Photographing candid images at a wedding is probably one of the most difficult things any photographer can do (do well at any rate). At its worst it is a mind numbing experience leading to massive frustration and long suffering in image editing just looking for an honestly candid shot… Or at least one that isn’t from the back.
The reason is easy to see, from a very early age people are taught to be aware of the camera. Every time someone breaks out the camera the first thing every 2 year old hears is “look at the camera and smile” or worse yet “Smile baby and say cheese!” or OMG… The killer: “Watch the birdie” (on a side note: I have often used “Watch the birdie” then I flip my subjects “the bird”… Great way to get a real laugh).
(Back on track) This awareness of the camera is automatic and ingrained deeply in the psyche and there is very little chance of explaining and cajoling your subjects into “just acting natural” when you are around.
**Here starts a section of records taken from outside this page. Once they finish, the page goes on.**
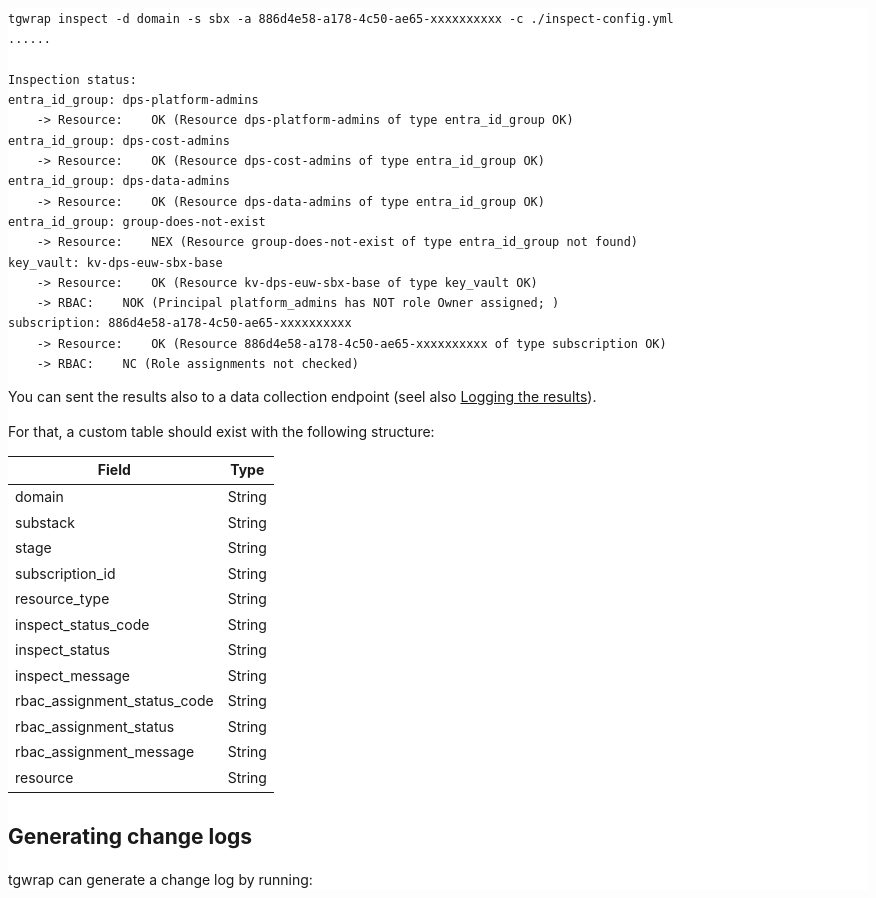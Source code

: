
 ```console
tgwrap inspect -d domain -s sbx -a 886d4e58-a178-4c50-ae65-xxxxxxxxxx -c ./inspect-config.yml
......

Inspection status:
entra_id_group: dps-platform-admins
	-> Resource:	OK (Resource dps-platform-admins of type entra_id_group OK)
entra_id_group: dps-cost-admins
	-> Resource:	OK (Resource dps-cost-admins of type entra_id_group OK)
entra_id_group: dps-data-admins
	-> Resource:	OK (Resource dps-data-admins of type entra_id_group OK)
entra_id_group: group-does-not-exist
	-> Resource:	NEX (Resource group-does-not-exist of type entra_id_group not found)
key_vault: kv-dps-euw-sbx-base
	-> Resource:	OK (Resource kv-dps-euw-sbx-base of type key_vault OK)
	-> RBAC:	NOK (Principal platform_admins has NOT role Owner assigned; )
subscription: 886d4e58-a178-4c50-ae65-xxxxxxxxxx
	-> Resource:	OK (Resource 886d4e58-a178-4c50-ae65-xxxxxxxxxx of type subscription OK)
	-> RBAC:	NC (Role assignments not checked)
```

You can sent the results also to a data collection endpoint (seel also [Logging the results](#logging-the-results)).

For that, a custom table should exist with the following structure:


| Field                      | Type     |
|----------------------------|----------|
| domain                     | String   |
| substack                   | String   |
| stage                      | String   |
| subscription_id            | String   |
| resource_type              | String   |
| inspect_status_code        | String   |
| inspect_status             | String   |
| inspect_message            | String   |
| rbac_assignment_status_code| String   |
| rbac_assignment_status     | String   |
| rbac_assignment_message    | String   |
| resource                   | String   |

## Generating change logs

tgwrap can generate a change log by running:
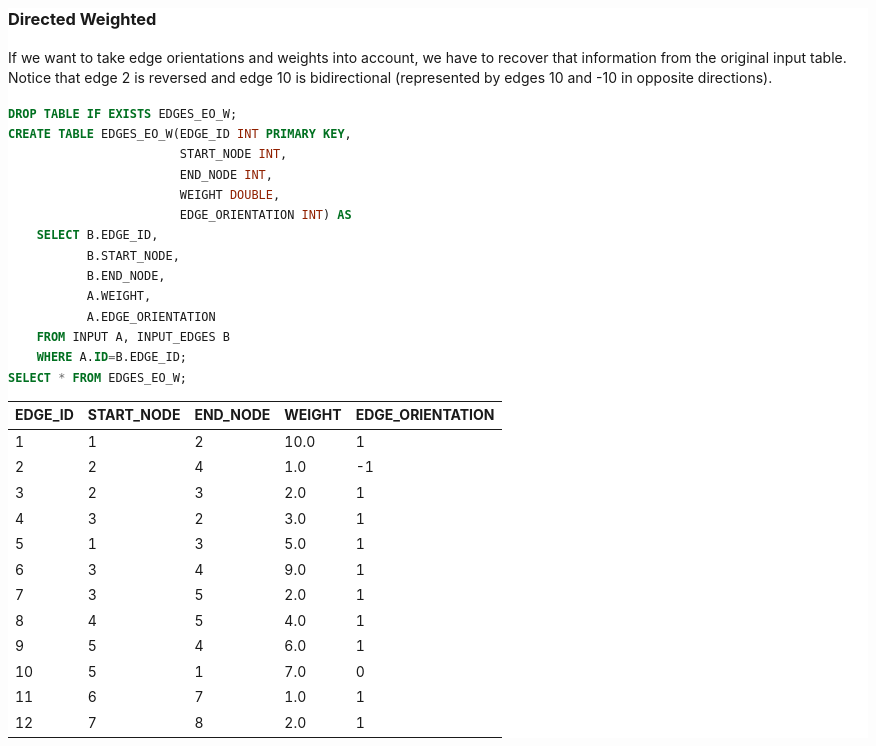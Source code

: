 ### Directed Weighted

If we want to take edge orientations and weights into account, we have to recover that information from the original input table.
Notice that edge 2 is reversed and edge 10 is bidirectional (represented by edges 10 and -10 in opposite directions).

```sql
DROP TABLE IF EXISTS EDGES_EO_W;
CREATE TABLE EDGES_EO_W(EDGE_ID INT PRIMARY KEY,
                        START_NODE INT,
                        END_NODE INT,
                        WEIGHT DOUBLE,
                        EDGE_ORIENTATION INT) AS
    SELECT B.EDGE_ID,
           B.START_NODE,
           B.END_NODE,
           A.WEIGHT,
           A.EDGE_ORIENTATION
    FROM INPUT A, INPUT_EDGES B
    WHERE A.ID=B.EDGE_ID;
SELECT * FROM EDGES_EO_W;
```

| EDGE_ID | START_NODE | END_NODE | WEIGHT | EDGE_ORIENTATION |
|---------|------------|----------|--------|------------------|
|       1 |          1 |        2 |   10.0 |                1 |
|       2 |          2 |        4 |    1.0 |               -1 |
|       3 |          2 |        3 |    2.0 |                1 |
|       4 |          3 |        2 |    3.0 |                1 |
|       5 |          1 |        3 |    5.0 |                1 |
|       6 |          3 |        4 |    9.0 |                1 |
|       7 |          3 |        5 |    2.0 |                1 |
|       8 |          4 |        5 |    4.0 |                1 |
|       9 |          5 |        4 |    6.0 |                1 |
|      10 |          5 |        1 |    7.0 |                0 |
|      11 |          6 |        7 |    1.0 |                1 |
|      12 |          7 |        8 |    2.0 |                1 |
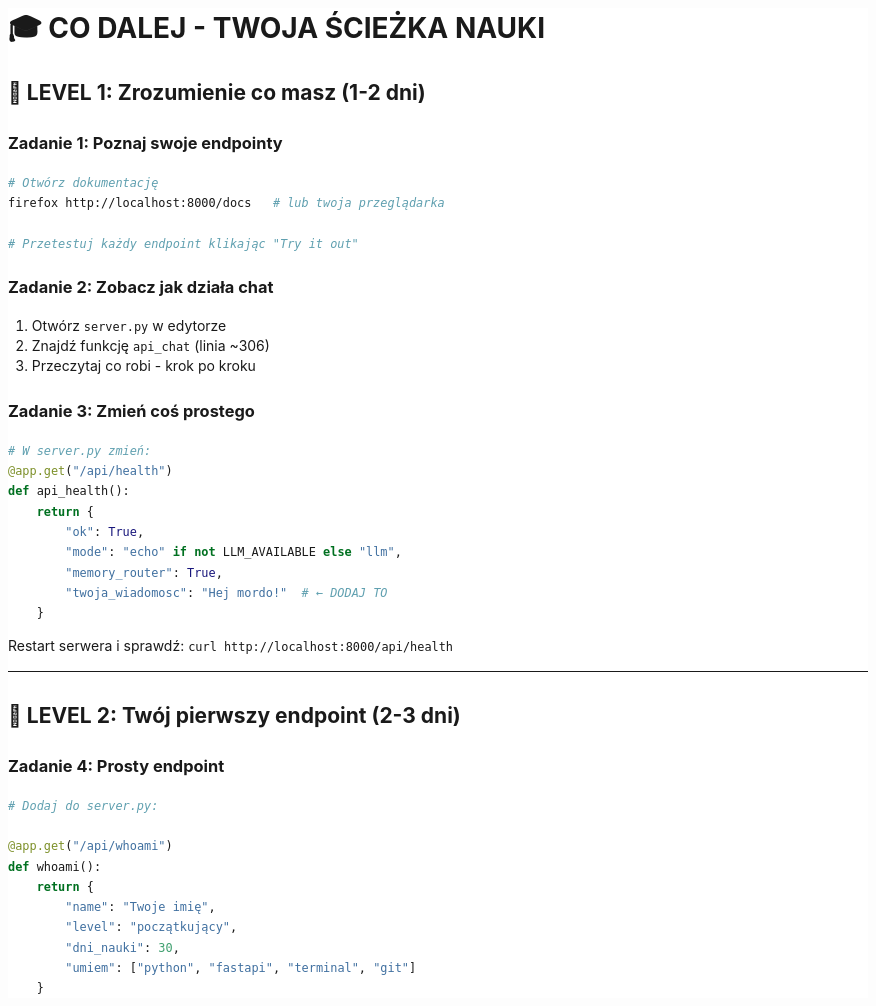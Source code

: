# 🎓 CO DALEJ - TWOJA ŚCIEŻKA NAUKI

## 🎯 LEVEL 1: Zrozumienie co masz (1-2 dni)

### Zadanie 1: Poznaj swoje endpointy
```bash
# Otwórz dokumentację
firefox http://localhost:8000/docs   # lub twoja przeglądarka

# Przetestuj każdy endpoint klikając "Try it out"
```

### Zadanie 2: Zobacz jak działa chat
1. Otwórz `server.py` w edytorze
2. Znajdź funkcję `api_chat` (linia ~306)
3. Przeczytaj co robi - krok po kroku

### Zadanie 3: Zmień coś prostego
```python
# W server.py zmień:
@app.get("/api/health")
def api_health():
    return {
        "ok": True,
        "mode": "echo" if not LLM_AVAILABLE else "llm",
        "memory_router": True,
        "twoja_wiadomosc": "Hej mordo!"  # ← DODAJ TO
    }
```

Restart serwera i sprawdź: `curl http://localhost:8000/api/health`

---

## 🚀 LEVEL 2: Twój pierwszy endpoint (2-3 dni)

### Zadanie 4: Prosty endpoint
```python
# Dodaj do server.py:

@app.get("/api/whoami")
def whoami():
    return {
        "name": "Twoje imię",
        "level": "początkujący",
        "dni_nauki": 30,
        "umiem": ["python", "fastapi", "terminal", "git"]
    }
```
This pathological camera reaction manifests in several different ways.
- The Pathological Grin: Bride screws up her face like the Cheshire Cat even when she thinks the camera might be around.
- Am I On?: Groom strikes the GQ pose and gets that a steely expression fitting of a Marine Drill Instructor.
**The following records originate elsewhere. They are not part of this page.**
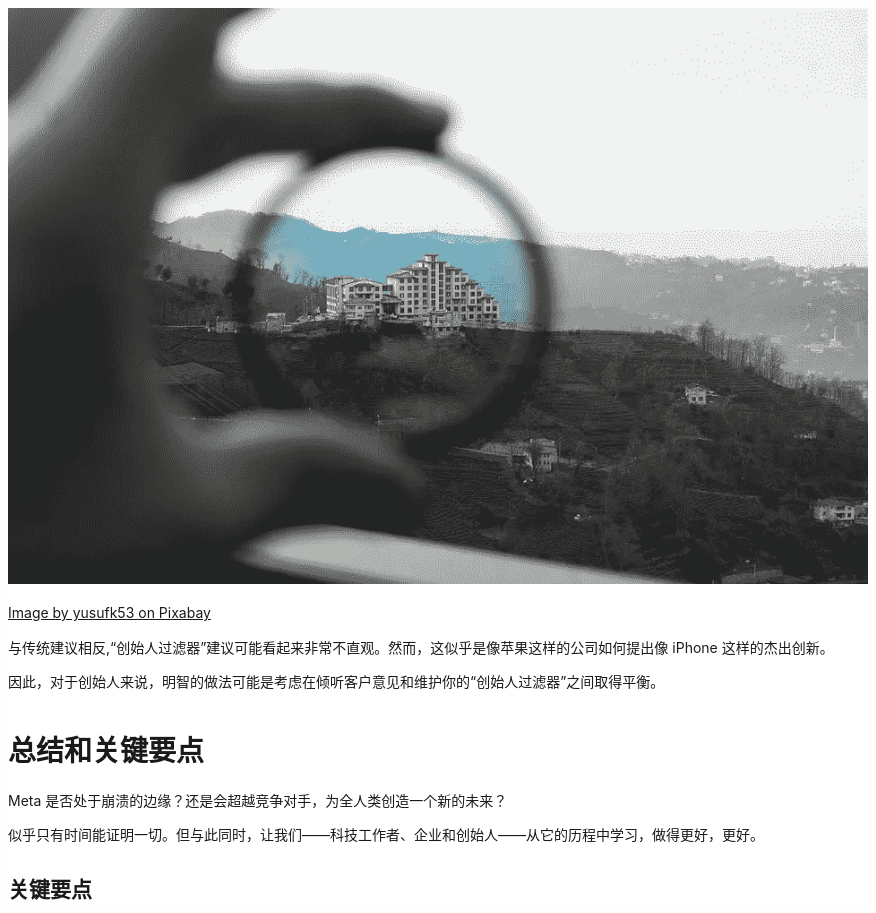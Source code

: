 ![](img/dfd5d0b7c878decb2a035941d02b814e.png)

[Image by yusufk53 on Pixabay](https://pixabay.com/photos/color-black-white-filter-hand-2246333/)

与传统建议相反,“创始人过滤器”建议可能看起来非常不直观。然而，这似乎是像苹果这样的公司如何提出像 iPhone 这样的杰出创新。

因此，对于创始人来说，明智的做法可能是考虑在倾听客户意见和维护你的“创始人过滤器”之间取得平衡。

# 总结和关键要点

Meta 是否处于崩溃的边缘？还是会超越竞争对手，为全人类创造一个新的未来？

似乎只有时间能证明一切。但与此同时，让我们——科技工作者、企业和创始人——从它的历程中学习，做得更好，更好。

## 关键要点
- The Blur: Mother (Bride or Groom’s) face suddenly becomes a waving hand and she jumps around hooting “don’t take my picture yet, my hair’s a mess”… Always just as the shutter clicks.
- *Camera Radar: Neither Bride nor Groom will face the direction of any camera lens within and up to 1 mile.
- Generation X: (A new disorder only recently identified) Bride senses camera and sticks out her tongue and crosses eyes.
[Okay we get it… What’s the solution]
Tips and tricks to candid wedding photography
Out of Sight Out of Mind: The first and possibly the best technique is don’t be detected. Distance is your friend. Just shooting with a longer lens can achieve miraculous results. This also entails a lot of positioning of yourself and the long arc created by the distance requires some athletic abilities on the photographer’s part. It can also become a game of lying in wait (rather like a sniper). This is not always practicable at a densely crowded soirée.
Another trick here is the Duck Blind. I will often have my assistant stand facing me as though we are in deep conversation. Holding the camera up at my side elbow resting against the body (just over the flunkies shoulder) when I see my shot coming I’ll nonchalantly tip my head to the view finder to snap the shot.
Misdirection (Shooting from the hip aka slight of camera). Sometimes when dealing with an acute case of camera awareness I will stand or walk around looking bored with my main rig hanging on the strap. Watching only from the corner of my eye I will hold and shoot with my backup camera limply dangling in my hand from the side. This takes some skill and practice with the equipment.
Another good method of misdirection is to send your assistant around to shoot “table shots” with the biggest camera and flash you can put in their hands. While they are making the big wedding photo scene far away from the intended subjects, I will unobtrusively stalk them with a stripped down photojournalist’s version back up camera.
**De-sensitivity Training: This is pretty much self explanatory. Before the wedding fun starts the photographer gets in the face of the wedding party participants like a psycho ninja paparazzi firing off staccato machine gun style popping flash and sticking a light meter under their chin… After about 30 minutes of this you will notice sideways glancing, whispers about the photographer’s sanity and possibly some gnashing of teeth, this is when you back off. In comparison from this point out you will be invisible.
For the utterly hopeless camera aware:
Often there is a couple or one of a couple that are basically impossible to sneak up on. Do not despair…There is a solution. The “Semi Candid”.
I have found it is usually the bride. Every picture of her in the past (in her opinion) has turned out “just horrid” and she can not shake the bitter memories and the visceral feeling that the camera is not her friend. Her only hope (and why she hired a photojournalist for her wedding in the first place) is a skilled photographer to make her look good in pictures because the only good ones ever were candid. This is always a heart stopping situation for a wedding photographer (and probably more than 50% of all your likely wedding clients).
A solution: Right after the ceremony (when the shock is still in full effect) I take the bride and Groom for a walk away from the rest of the wedding festivities, telling them to take a little time for just the two of them to let it all settle in. I will follow along at a distance (out of earshot) and just photograph their interactions.
I have found this to be a most useful tool and often implement it in all the weddings I shoot. This I think is where the core of all the emotion is to be found: Shortly after they are pronounced “Man and Wife” there is a brief time of raw beautiful child like reality that can not be hidden by any fear… No matter how deeply ingrained by a hard world.
*oddly this is often coupled with a 5 year old nephew whose face sticks to the camera lens no matter where it is positioned… Next article.
**This method is only to be used in extreme cases of camera shyness and may also harm your career in wedding photojournalism.